In questo provvedimento c'è un solo articolo che, a nostro parere, va nella direzione giusta ed è l'articolo 4, ossia quello sull'istituzione della Valutazione di impatto generazionale. È uno strumento che si è reso necessario dopo l'approvazione del Patto per il Futuro al summit delle Nazioni Unite, nel settembre dello scorso anno, che invita gli Stati a dotarsi di strumenti e processi per valutare e rendere visibili gli effetti di lungo periodo delle decisioni pubbliche. Troppo spesso purtroppo noi produciamo leggi che non guardano oltre l'orizzonte del ciclo elettorale e scaricano le conseguenze sulle generazioni future. La VIG, la Valutazione di impatto generazionale, allora risponde a domande esplicite, come: chi paga e chi beneficia di un certo provvedimento? Quando e con quali effetti cumulati nel tempo?
Approvare la VIG manda un segnale chiaro: il Parlamento si assume la responsabilità di considerare le conseguenze sociali e ambientali delle proprie leggi su chi verrà dopo di noi. La Valutazione di impatto generazionale allora è un investimento sul futuro, un abilitatore di decisioni migliori.

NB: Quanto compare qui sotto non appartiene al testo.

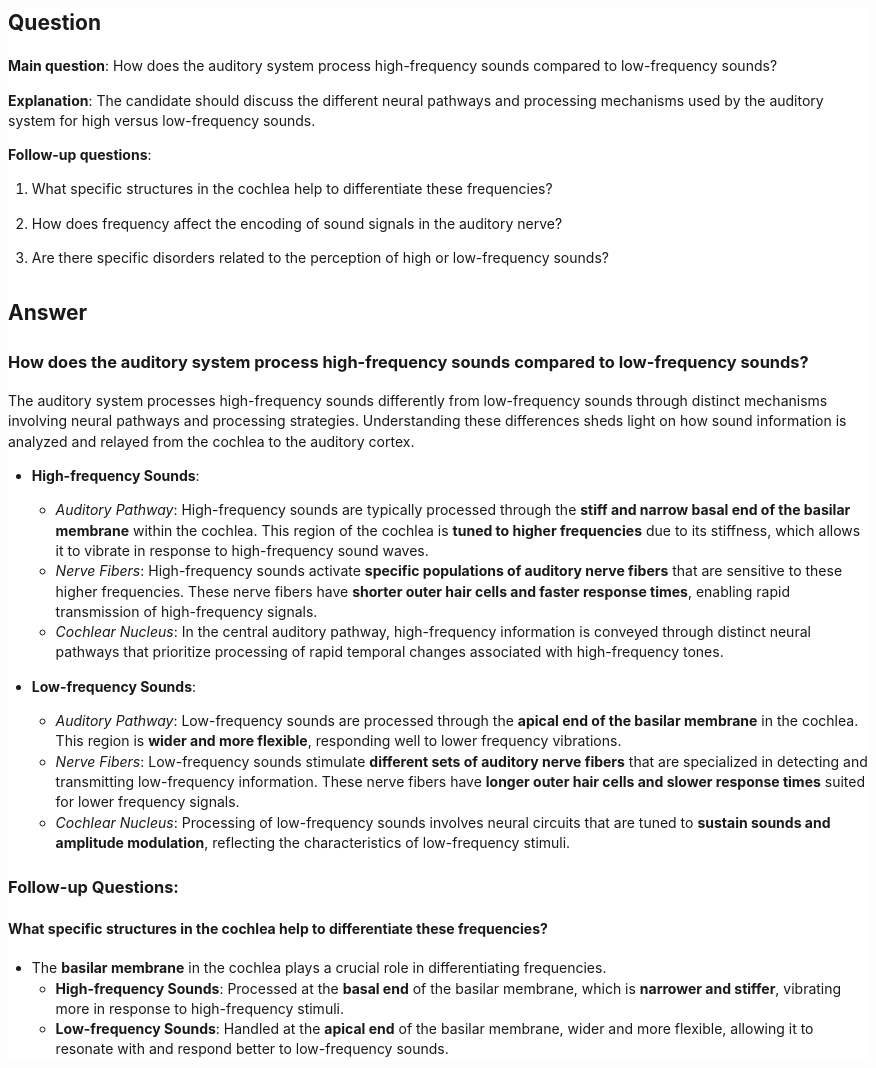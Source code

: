 ## Question
**Main question**: How does the auditory system process high-frequency sounds compared to low-frequency sounds?

**Explanation**: The candidate should discuss the different neural pathways and processing mechanisms used by the auditory system for high versus low-frequency sounds.

**Follow-up questions**:

1. What specific structures in the cochlea help to differentiate these frequencies?

2. How does frequency affect the encoding of sound signals in the auditory nerve?

3. Are there specific disorders related to the perception of high or low-frequency sounds?





## Answer

### How does the auditory system process high-frequency sounds compared to low-frequency sounds?

The auditory system processes high-frequency sounds differently from low-frequency sounds through distinct mechanisms involving neural pathways and processing strategies. Understanding these differences sheds light on how sound information is analyzed and relayed from the cochlea to the auditory cortex.

- **High-frequency Sounds**:
  - *Auditory Pathway*: High-frequency sounds are typically processed through the **stiff and narrow basal end of the basilar membrane** within the cochlea. This region of the cochlea is **tuned to higher frequencies** due to its stiffness, which allows it to vibrate in response to high-frequency sound waves.
  - *Nerve Fibers*: High-frequency sounds activate **specific populations of auditory nerve fibers** that are sensitive to these higher frequencies. These nerve fibers have **shorter outer hair cells and faster response times**, enabling rapid transmission of high-frequency signals.
  - *Cochlear Nucleus*: In the central auditory pathway, high-frequency information is conveyed through distinct neural pathways that prioritize processing of rapid temporal changes associated with high-frequency tones.

- **Low-frequency Sounds**:
  - *Auditory Pathway*: Low-frequency sounds are processed through the **apical end of the basilar membrane** in the cochlea. This region is **wider and more flexible**, responding well to lower frequency vibrations.
  - *Nerve Fibers*: Low-frequency sounds stimulate **different sets of auditory nerve fibers** that are specialized in detecting and transmitting low-frequency information. These nerve fibers have **longer outer hair cells and slower response times** suited for lower frequency signals.
  - *Cochlear Nucleus*: Processing of low-frequency sounds involves neural circuits that are tuned to **sustain sounds and amplitude modulation**, reflecting the characteristics of low-frequency stimuli.

### Follow-up Questions:

#### What specific structures in the cochlea help to differentiate these frequencies?
- The **basilar membrane** in the cochlea plays a crucial role in differentiating frequencies.
  - **High-frequency Sounds**: Processed at the **basal end** of the basilar membrane, which is **narrower and stiffer**, vibrating more in response to high-frequency stimuli.
  - **Low-frequency Sounds**: Handled at the **apical end** of the basilar membrane, wider and more flexible, allowing it to resonate with and respond better to low-frequency sounds.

Avevamo presentato emendamenti per rendere questo strumento ancora più efficace, come la valutazione non solo per gli effetti ambientali e sociali, ma anche e soprattutto per gli effetti economici. Purtroppo, questi emendamenti sono stati bocciati e non sono stati sostenuti, anche se è evidente che le norme vanno valutate anche per l'impatto economico per le prossime generazioni.
Insomma, con riferimento a quello che noi oggi ereditiamo come debito pubblico, se ci fosse stata la Valutazione di impatto generazionale, probabilmente ci sarebbero state decisioni diverse.
Però, per noi, presentare emendamenti, fare proposte, è il modo serio di fare opposizione, ed è proprio il modo che noi abbiamo adottato, cioè quello di portare proposte concrete. Ci dispiace che, il più delle volte, come in questo provvedimento, vengano bocciate, ma è chiaro che noi vogliamo veramente migliorare: il nostro obiettivo è migliorare le leggi, semplificare davvero e migliorare la vita di cittadini e imprese.
Ecco, lo dico: questa legge, dietro il nobile obiettivo della semplificazione, nasconde però, ahimè, tutt'altro ed è il motivo per il quale noi voteremo contro. Questa non è una semplificazione: è una deregolamentazione, senza benefici reali, per di più costruita in modo verticistico, più come un adempimento burocratico che come un vero e proprio strumento di sviluppo.